Experts Discuss Challenges in Counseling Patients About Contralateral Prophylactic Mastectomy

By Jo Cavallo
Posted: 8/2/2013 2:04:12 PM
Last Updated: 8/5/2013 4:12:10 PM

Key Points:
  • The rate of contralateral prophylactic mastectomy for unilateral breast cancer increased from 39 to 207 per 1,000 mastectomies between 1998 and 2008. 
  • Contralateral prophylactic mastectomies should be reserved for women at high risk for second primary breast cancer. However, few women who undergo contralateral prophylactic mastectomy are in the recognized high-risk group.

Many factors play into why women diagnosed with breast cancer often choose overly aggressive treatment even when there is little evidence to show clinical benefit: the shock and fear of suddenly being confronted with a major health threat, the impression of having to make treatment decisions quickly, fear of cancer recurrence, and the desire to put the cancer diagnosis behind them. Wishing to help patients achieve peace of mind, “physicians may be prone to acquiesce to a patient’s preference for management plans with more aggressive treatments. For example, a patient’s expression of fear about recurrence or desire to avoid regret later may lead to a decision to perform more aggressive surgery or administer chemotherapy in patients with uncertain clinical indications,” wrote Steven J. Katz, MD, MPH, Departments of Medicine and Health Management and Policy at the University of Michigan, and Monica Morrow, MD, Department of Surgery at Memorial Sloan-Kettering Cancer Center and Weill Medical College of Cornell University. Their Viewpoint appears in the Journal of the American Medical Association.

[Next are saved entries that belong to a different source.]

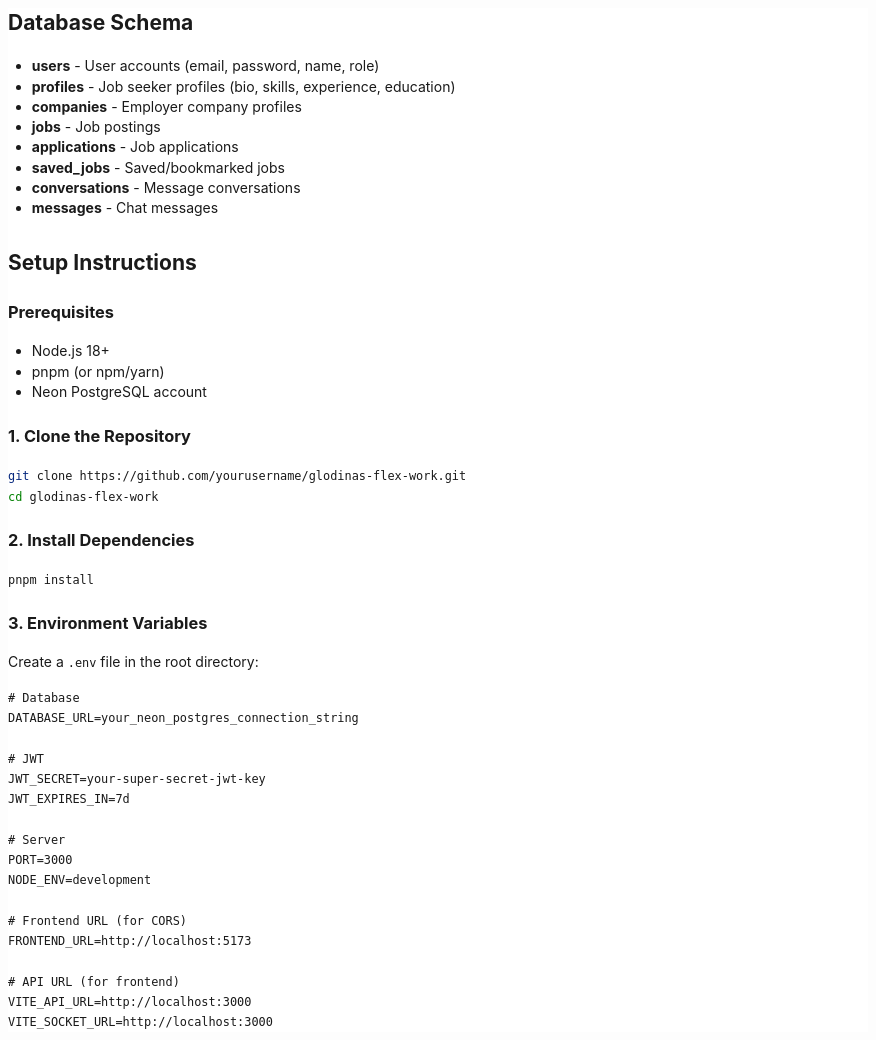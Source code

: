 ## Database Schema

- **users** - User accounts (email, password, name, role)
- **profiles** - Job seeker profiles (bio, skills, experience, education)
- **companies** - Employer company profiles
- **jobs** - Job postings
- **applications** - Job applications
- **saved_jobs** - Saved/bookmarked jobs
- **conversations** - Message conversations
- **messages** - Chat messages

## Setup Instructions

### Prerequisites
- Node.js 18+
- pnpm (or npm/yarn)
- Neon PostgreSQL account

### 1. Clone the Repository

```bash
git clone https://github.com/yourusername/glodinas-flex-work.git
cd glodinas-flex-work
```

### 2. Install Dependencies

```bash
pnpm install
```

### 3. Environment Variables

Create a `.env` file in the root directory:

```env
# Database
DATABASE_URL=your_neon_postgres_connection_string

# JWT
JWT_SECRET=your-super-secret-jwt-key
JWT_EXPIRES_IN=7d

# Server
PORT=3000
NODE_ENV=development

# Frontend URL (for CORS)
FRONTEND_URL=http://localhost:5173

# API URL (for frontend)
VITE_API_URL=http://localhost:3000
VITE_SOCKET_URL=http://localhost:3000
```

Greater Clarity in Clinical Logic

The authors cite the increase in the number of contralateral prophylactic mastectomies performed on patients with unilateral breast cancer as an example of the need for greater clarity in the clinical logic of prescribing a more aggressive intervention to address patients’ reactions to their management plans. Using statistics from the Nationwide Inpatient Sample, the authors found that the rate of contralateral prophylactic mastectomy for unilateral breast cancer increased from 39 to 207 per 1,000 mastectomies between 1998 and 2008, representing about 20,000 patients in 2008. In contrast, wrote the authors, the rate of bilateral prophylactic mastectomy performed in women without a breast cancer diagnosis increased from 5 to 18 per 1,000 during the same period.

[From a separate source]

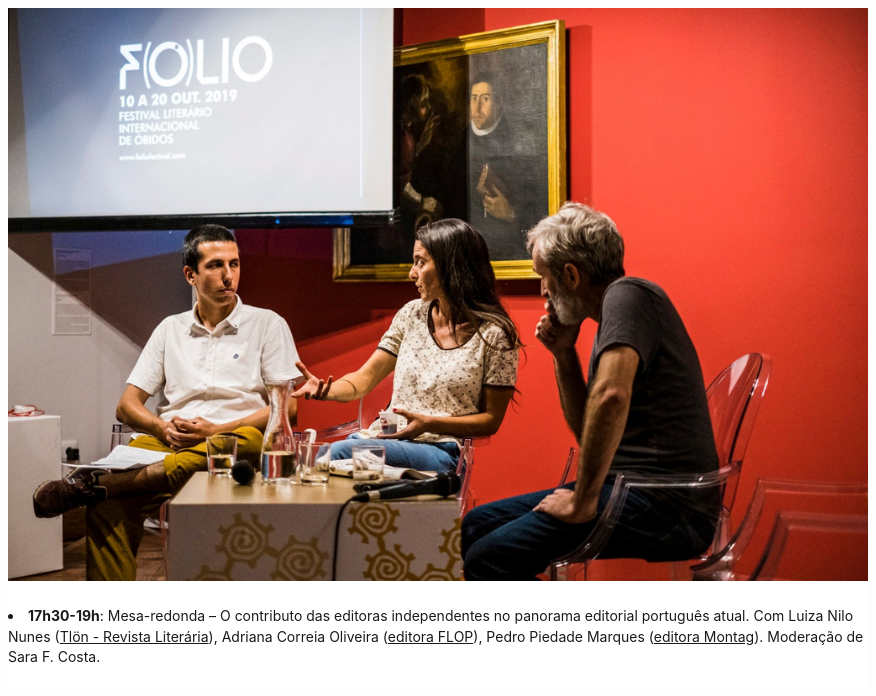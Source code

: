   <center><img src="\images\cavalo\folio4.jpg" width="100%" title="programa Cavalo de Troia no FOLIO 2019"></center>
  <br>
  <li><b>17h30-19h</b>: Mesa-redonda – O contributo das editoras independentes no panorama editorial português atual. Com Luiza Nilo Nunes (<a href="https://www.facebook.com/revistaliterariatlon/">Tlön - Revista Literária</a>), Adriana Correia Oliveira (<a href="https://floplivros.wordpress.com/">editora FLOP</a>), Pedro Piedade Marques (<a href="http://www.montag.com.pt/quem.html">editora Montag</a>). Moderação de Sara F. Costa.</li>
  <br>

Contralateral prophylactic mastectomies should be reserved for women at high risk for second primary breast cancer, for example, women with BRCA-positive gene mutations. However, few women who undergo contralateral prophylactic mastectomy are in the recognized high-risk group, noted the authors.

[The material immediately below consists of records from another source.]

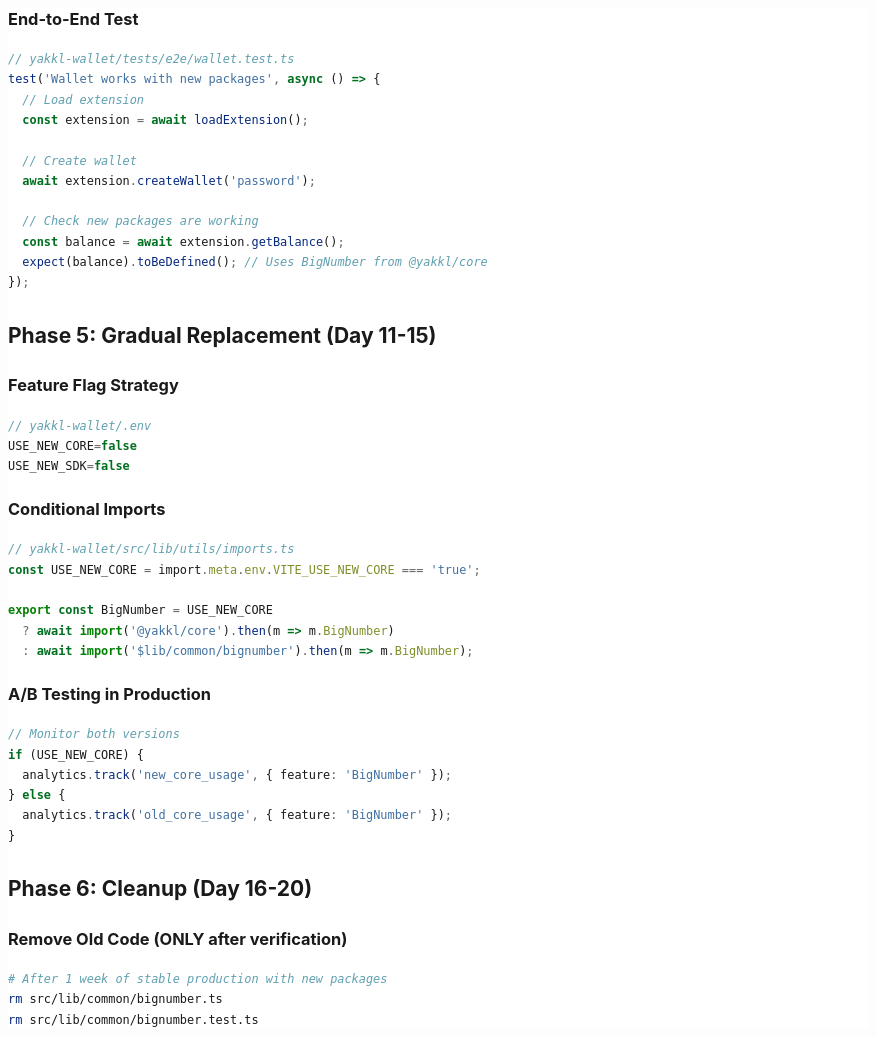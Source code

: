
 ```typescript
```

### End-to-End Test
```typescript
// yakkl-wallet/tests/e2e/wallet.test.ts
test('Wallet works with new packages', async () => {
  // Load extension
  const extension = await loadExtension();
  
  // Create wallet
  await extension.createWallet('password');
  
  // Check new packages are working
  const balance = await extension.getBalance();
  expect(balance).toBeDefined(); // Uses BigNumber from @yakkl/core
});
```

## Phase 5: Gradual Replacement (Day 11-15)

### Feature Flag Strategy
```typescript
// yakkl-wallet/.env
USE_NEW_CORE=false
USE_NEW_SDK=false
```

### Conditional Imports
```typescript
// yakkl-wallet/src/lib/utils/imports.ts
const USE_NEW_CORE = import.meta.env.VITE_USE_NEW_CORE === 'true';

export const BigNumber = USE_NEW_CORE 
  ? await import('@yakkl/core').then(m => m.BigNumber)
  : await import('$lib/common/bignumber').then(m => m.BigNumber);
```

### A/B Testing in Production
```typescript
// Monitor both versions
if (USE_NEW_CORE) {
  analytics.track('new_core_usage', { feature: 'BigNumber' });
} else {
  analytics.track('old_core_usage', { feature: 'BigNumber' });
}
```

## Phase 6: Cleanup (Day 16-20)

### Remove Old Code (ONLY after verification)
```bash
# After 1 week of stable production with new packages
rm src/lib/common/bignumber.ts
rm src/lib/common/bignumber.test.ts
```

Addressing Peace of Mind Without Putting Patients at Risk

Compared with lumpectomy, contralateral prophylactic mastectomy (usually accompanied by breast reconstruction) entails a much longer surgical time and recovery and increases the risk for long-term complications. Therefore, surgeons are growing increasingly uncomfortable with performing the more aggressive surgery in low- or average-risk patients who are candidates for a more breast-conserving approach.

Surgeons may rationalize their willingness to perform contralateral prophylactic mastectomy because they believe the operation may improve long-term quality of life. Another reason they acquiesce to their patient’s decisions is they may face adverse consequences in their practice, including loss of that patient to another surgeon. In addition, said the authors, “in an atmosphere of patient-centered care, refusing a patient request for [contralateral prophylactic mastectomy] is difficult.”

Ensuring that patients understand the risks and benefits of more aggressive surgical treatment, counseling them on their individual risk for second primary cancer, encouraging patients to take more time to consider their treatment options, and examining practice incentives that may foster overtreatment in cancer may help address the issue of peace of mind in patients facing breast cancer without putting them “at risk of unnecessary morbidity and burden of treatment,” said the authors.

The authors reported no potential conflicts of interest.

The content in this post has not been reviewed by the American Society of Clinical Oncology, Inc. (ASCO®) and does not necessarily reflect the ideas and opinions of ASCO®.